Children Lead the Search for Spiritual Truths
Just give them love and structure, then get out of the way, says author
BY: Nancy Haught
Religion News Service
Most parents have had the experience of being humbled by their children. Maybe it was the kid who saved his allowance for months to buy a coveted video game and then, almost out of the blue, gave the money to a homeless shelter. Or maybe it was the child who agonized all weekend over being cool enough to fit in and, come Monday morning, befriended a playground pariah.
These moments, which sometimes seem so out of character, may be glimpses into a child's true character, into what educator Marsha Sinetar calls "spiritual intelligence."
We are all born with it, she says, but many of us lose it on the road to adulthood. If we can learn to recognize it in our children, we may learn to nurture it in them and revive it in ourselves.
Sinetar, in her book "Spiritual Intelligence: What We Can Learn From the Early Awakening Child" (Orbis Books), defines spiritual intelligence as a "heightened awareness" that results in a range of virtues that many parents believe must be instilled in children: insight, intuition, creativity, compassion, strong moral conviction, inner authority, and an unwavering sense of vocation or purpose.

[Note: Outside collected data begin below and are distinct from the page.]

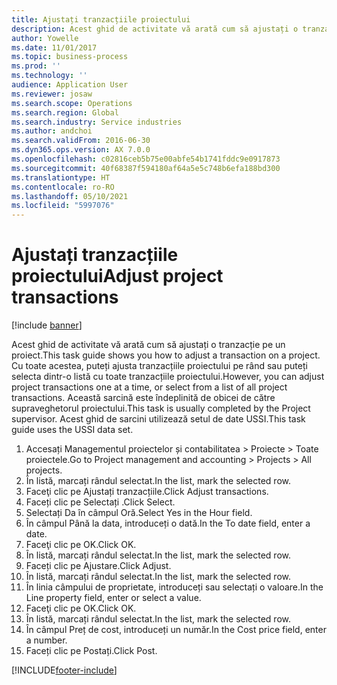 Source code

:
 ```yaml
---
title: Ajustați tranzacțiile proiectului
description: Acest ghid de activitate vă arată cum să ajustați o tranzacție pe un proiect.
author: Yowelle
ms.date: 11/01/2017
ms.topic: business-process
ms.prod: ''
ms.technology: ''
audience: Application User
ms.reviewer: josaw
ms.search.scope: Operations
ms.search.region: Global
ms.search.industry: Service industries
ms.author: andchoi
ms.search.validFrom: 2016-06-30
ms.dyn365.ops.version: AX 7.0.0
ms.openlocfilehash: c02816ceb5b75e00abfe54b1741fddc9e0917873
ms.sourcegitcommit: 40f68387f594180af64a5e5c748b6efa188bd300
ms.translationtype: HT
ms.contentlocale: ro-RO
ms.lasthandoff: 05/10/2021
ms.locfileid: "5997076"
---
```

# <a name="adjust-project-transactions"></a><span data-ttu-id="cb81a-103">Ajustați tranzacțiile proiectului</span><span class="sxs-lookup"><span data-stu-id="cb81a-103">Adjust project transactions</span></span>

[!include [banner](../../includes/banner.md)]

<span data-ttu-id="cb81a-104">Acest ghid de activitate vă arată cum să ajustați o tranzacție pe un proiect.</span><span class="sxs-lookup"><span data-stu-id="cb81a-104">This task guide shows you how to adjust a transaction on a project.</span></span> <span data-ttu-id="cb81a-105">Cu toate acestea, puteți ajusta tranzacțiile proiectului pe rând sau puteți selecta dintr-o listă cu toate tranzacțiile proiectului.</span><span class="sxs-lookup"><span data-stu-id="cb81a-105">However, you can adjust project transactions one at a time, or select from a list of all project transactions.</span></span> <span data-ttu-id="cb81a-106">Această sarcină este îndeplinită de obicei de către supraveghetorul proiectului.</span><span class="sxs-lookup"><span data-stu-id="cb81a-106">This task is usually completed by the Project supervisor.</span></span> <span data-ttu-id="cb81a-107">Acest ghid de sarcini utilizează setul de date USSI.</span><span class="sxs-lookup"><span data-stu-id="cb81a-107">This task guide uses the USSI data set.</span></span>

1. <span data-ttu-id="cb81a-108">Accesați Managementul proiectelor și contabilitatea > Proiecte > Toate proiectele.</span><span class="sxs-lookup"><span data-stu-id="cb81a-108">Go to Project management and accounting > Projects > All projects.</span></span> 
2. <span data-ttu-id="cb81a-109">În listă, marcați rândul selectat.</span><span class="sxs-lookup"><span data-stu-id="cb81a-109">In the list, mark the selected row.</span></span> 
3. <span data-ttu-id="cb81a-110">Faceţi clic pe Ajustați tranzacțiile.</span><span class="sxs-lookup"><span data-stu-id="cb81a-110">Click Adjust transactions.</span></span> 
4. <span data-ttu-id="cb81a-111">Faceți clic pe Selectați .</span><span class="sxs-lookup"><span data-stu-id="cb81a-111">Click Select.</span></span> 
5. <span data-ttu-id="cb81a-112">Selectați Da în câmpul Oră.</span><span class="sxs-lookup"><span data-stu-id="cb81a-112">Select Yes in the Hour field.</span></span> 
6. <span data-ttu-id="cb81a-113">În câmpul Până la data, introduceți o dată.</span><span class="sxs-lookup"><span data-stu-id="cb81a-113">In the To date field, enter a date.</span></span> 
7. <span data-ttu-id="cb81a-114">Faceţi clic pe OK.</span><span class="sxs-lookup"><span data-stu-id="cb81a-114">Click OK.</span></span> 
8. <span data-ttu-id="cb81a-115">În listă, marcați rândul selectat.</span><span class="sxs-lookup"><span data-stu-id="cb81a-115">In the list, mark the selected row.</span></span> 
9. <span data-ttu-id="cb81a-116">Faceți clic pe Ajustare.</span><span class="sxs-lookup"><span data-stu-id="cb81a-116">Click Adjust.</span></span> 
10. <span data-ttu-id="cb81a-117">În listă, marcați rândul selectat.</span><span class="sxs-lookup"><span data-stu-id="cb81a-117">In the list, mark the selected row.</span></span> 
11. <span data-ttu-id="cb81a-118">În linia câmpului de proprietate, introduceți sau selectați o valoare.</span><span class="sxs-lookup"><span data-stu-id="cb81a-118">In the Line property field, enter or select a value.</span></span> 
12. <span data-ttu-id="cb81a-119">Faceţi clic pe OK.</span><span class="sxs-lookup"><span data-stu-id="cb81a-119">Click OK.</span></span> 
13. <span data-ttu-id="cb81a-120">În listă, marcați rândul selectat.</span><span class="sxs-lookup"><span data-stu-id="cb81a-120">In the list, mark the selected row.</span></span> 
14. <span data-ttu-id="cb81a-121">În câmpul Preț de cost, introduceți un număr.</span><span class="sxs-lookup"><span data-stu-id="cb81a-121">In the Cost price field, enter a number.</span></span> 
15. <span data-ttu-id="cb81a-122">Faceți clic pe Postați.</span><span class="sxs-lookup"><span data-stu-id="cb81a-122">Click Post.</span></span> 


[!INCLUDE[footer-include](../../includes/footer-banner.md)]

Sinetar believes that all children show signs of spiritual intelligence and its attendant virtues. But she argues that some exceptional children--she calls them "early awakeners"--are so consistent in their insights or behavior that adults refer to them as "little old souls" or remark that they are "wise beyond their years."
"Certain blessed children display such hunger for some sacred idea or truth burning within that they, or at least selected patterns of behavior, can be guides," she writes. "The young can show us how to express our own spiritual truths."